Where does a reel end up in the things you need list? For us it is quite high as we do drift dives on a regular basis. For cave, tec, and  wreck divers it's a must. In our divemaster trainee program we make sure they know how to deploy them without being pulled to the surface by the surface marker buoy. If you are headed down to do your PADI Divemaster course with us, you will need one. It can be as simple as a finger reel, but you will need one. Gone are the days of wrapping 20ft of line to a 2 lb. weight. It's gone from our shop anyhow.  If you end up getting separated from your divegroup it is not a bad idea to have your own signaling device. In a high boat traffic area you are better off sending the marker buoy to the surface before you reach it and hopefully avoiding getting run over. It happens, and having a signal device floating on the surface is no guarantee that some yahoo will not head your way. At one point Rags had to push off the oncoming boat whose captain was paying no attention. And yes she did have an SMB deployed. For the most part, boat captains in Roatan respect them for what they represent, Divers Below. That’s my case for purchasing a reel and marker buoy. This review boils down to an endorsement of one that has been with me for over 4 years.
The Dive Rite Classic Safety Reel can be purchased at; DiveGearExpress for under $45. It has over 100 ft of line. You can now choose the color from white or orange for the line. There’s nothing better than an orange and blue reel, is there?  I’m rooting for the Florida Gators tonight against the Volunteers.

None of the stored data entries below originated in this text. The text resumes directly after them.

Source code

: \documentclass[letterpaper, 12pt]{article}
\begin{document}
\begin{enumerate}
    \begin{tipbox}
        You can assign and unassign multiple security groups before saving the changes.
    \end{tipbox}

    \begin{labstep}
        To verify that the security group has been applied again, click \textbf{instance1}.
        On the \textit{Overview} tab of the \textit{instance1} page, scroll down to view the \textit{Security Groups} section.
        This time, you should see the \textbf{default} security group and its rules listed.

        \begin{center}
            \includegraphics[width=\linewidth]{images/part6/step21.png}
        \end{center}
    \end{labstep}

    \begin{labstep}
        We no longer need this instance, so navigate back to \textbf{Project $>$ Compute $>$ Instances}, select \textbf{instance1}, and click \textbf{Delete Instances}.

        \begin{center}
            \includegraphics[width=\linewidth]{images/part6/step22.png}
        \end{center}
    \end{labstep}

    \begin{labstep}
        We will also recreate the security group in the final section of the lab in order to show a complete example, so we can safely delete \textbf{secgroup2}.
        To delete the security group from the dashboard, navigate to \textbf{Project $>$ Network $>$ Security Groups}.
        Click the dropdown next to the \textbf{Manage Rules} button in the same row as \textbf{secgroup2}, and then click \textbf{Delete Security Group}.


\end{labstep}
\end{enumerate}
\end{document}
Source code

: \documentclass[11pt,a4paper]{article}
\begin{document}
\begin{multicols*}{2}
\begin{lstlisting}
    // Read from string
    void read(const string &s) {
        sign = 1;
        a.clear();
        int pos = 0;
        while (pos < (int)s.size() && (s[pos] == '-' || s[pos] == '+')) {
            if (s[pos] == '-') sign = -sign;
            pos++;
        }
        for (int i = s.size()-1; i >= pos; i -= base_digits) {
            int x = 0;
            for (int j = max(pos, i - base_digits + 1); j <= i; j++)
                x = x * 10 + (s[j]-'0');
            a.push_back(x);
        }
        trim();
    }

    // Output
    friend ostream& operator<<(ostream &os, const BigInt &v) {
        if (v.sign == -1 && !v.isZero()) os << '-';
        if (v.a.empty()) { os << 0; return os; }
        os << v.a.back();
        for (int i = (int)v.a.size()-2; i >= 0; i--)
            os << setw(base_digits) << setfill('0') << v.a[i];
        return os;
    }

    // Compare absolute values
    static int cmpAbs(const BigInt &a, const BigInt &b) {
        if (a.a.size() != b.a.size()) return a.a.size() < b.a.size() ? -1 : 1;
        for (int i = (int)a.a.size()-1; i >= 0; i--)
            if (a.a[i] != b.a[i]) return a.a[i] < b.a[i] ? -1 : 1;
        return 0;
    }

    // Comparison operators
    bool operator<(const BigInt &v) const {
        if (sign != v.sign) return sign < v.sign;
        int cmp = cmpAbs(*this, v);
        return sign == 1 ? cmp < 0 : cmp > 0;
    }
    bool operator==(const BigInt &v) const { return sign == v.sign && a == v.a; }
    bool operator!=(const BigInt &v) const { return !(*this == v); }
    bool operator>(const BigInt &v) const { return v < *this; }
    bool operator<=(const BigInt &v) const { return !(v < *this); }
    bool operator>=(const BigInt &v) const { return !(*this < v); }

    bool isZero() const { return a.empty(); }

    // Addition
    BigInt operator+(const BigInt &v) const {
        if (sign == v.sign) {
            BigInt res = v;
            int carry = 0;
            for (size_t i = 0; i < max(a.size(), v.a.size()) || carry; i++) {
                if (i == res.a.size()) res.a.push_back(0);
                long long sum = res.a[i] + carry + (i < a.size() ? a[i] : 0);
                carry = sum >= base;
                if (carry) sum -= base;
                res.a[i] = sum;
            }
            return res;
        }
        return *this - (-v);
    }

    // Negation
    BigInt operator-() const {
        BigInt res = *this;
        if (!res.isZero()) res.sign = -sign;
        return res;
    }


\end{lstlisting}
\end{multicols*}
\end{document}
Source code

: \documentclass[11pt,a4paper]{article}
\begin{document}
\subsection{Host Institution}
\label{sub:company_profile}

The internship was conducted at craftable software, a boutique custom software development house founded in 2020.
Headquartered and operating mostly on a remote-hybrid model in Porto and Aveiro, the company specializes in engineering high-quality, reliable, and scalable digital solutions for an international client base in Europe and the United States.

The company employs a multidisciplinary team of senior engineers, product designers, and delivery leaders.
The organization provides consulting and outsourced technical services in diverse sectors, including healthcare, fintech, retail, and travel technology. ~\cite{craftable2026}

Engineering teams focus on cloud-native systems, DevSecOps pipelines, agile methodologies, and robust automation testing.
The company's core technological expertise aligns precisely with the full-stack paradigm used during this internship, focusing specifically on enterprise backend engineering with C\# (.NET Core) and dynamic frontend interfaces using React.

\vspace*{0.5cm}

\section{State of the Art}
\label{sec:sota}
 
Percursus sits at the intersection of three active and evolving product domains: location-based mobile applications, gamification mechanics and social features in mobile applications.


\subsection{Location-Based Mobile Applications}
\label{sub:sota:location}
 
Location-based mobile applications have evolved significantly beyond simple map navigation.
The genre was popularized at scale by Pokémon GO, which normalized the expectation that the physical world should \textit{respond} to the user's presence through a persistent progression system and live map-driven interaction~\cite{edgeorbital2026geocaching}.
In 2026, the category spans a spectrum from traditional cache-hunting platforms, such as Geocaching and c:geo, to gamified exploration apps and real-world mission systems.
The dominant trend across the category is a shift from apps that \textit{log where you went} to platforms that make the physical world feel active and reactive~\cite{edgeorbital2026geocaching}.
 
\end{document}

What you might be careful with is the lock down screw. It’s what keeps the reel from unraveling. If you unscrew it too much it will come right off. It's a pain when it comes out all the way as it's made of plastic. After a couple of time of going back in the plastic gets chewed up. Luckily you can purchase them  for about a $1. Apparently this has been addressed in the newer version of the DR Classic Safety Reel. The other consideration is for the actual SMB. How you attach it will help you stay streamlined and keep it from getting caught up while diving sites like Canyon Reef and Hole in the Wall. I use a wrist band and attach it to the reel itself.